■ **Study material**:

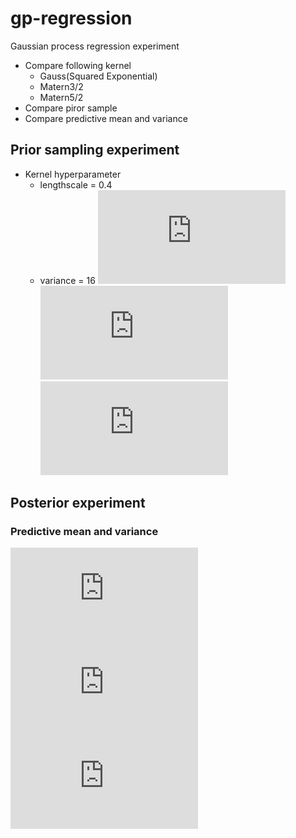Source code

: # gp-regression
Gaussian process regression experiment
- Compare following kernel
    - Gauss(Squared Exponential)
    - Matern3/2
    - Matern5/2
- Compare piror sample
- Compare predictive mean and variance

## Prior sampling experiment
- Kernel hyperparameter
    - lengthscale = 0.4
    - variance = 16
![prior sample(gauss)](https://github.com/s-iwazaki/image/gp-prior-gauss.pdf)
![prior sample(matern3/2)](https://github.com/s-iwazaki/image/gp-prior-matern32.pdf)
![prior sample(matern5/2)](https://github.com/s-iwazaki/image/gp-prior-matern52.pdf)

## Posterior experiment
### Predictive mean and variance
![posterior (gauss)](https://github.com/s-iwazaki/image/gp-posterior-gauss.pdf)
![posterior (matern3/2)](https://github.com/s-iwazaki/image/gp-posterior-matern32.pdf)
![posterior (matern5/2)](https://github.com/s-iwazaki/image/gp-posterior-matern52.pdf)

■ **What the exercise asks**: Within the entries above, count each line holding the string "Compare". Give only the result.

■ **Output for this exercise**: 3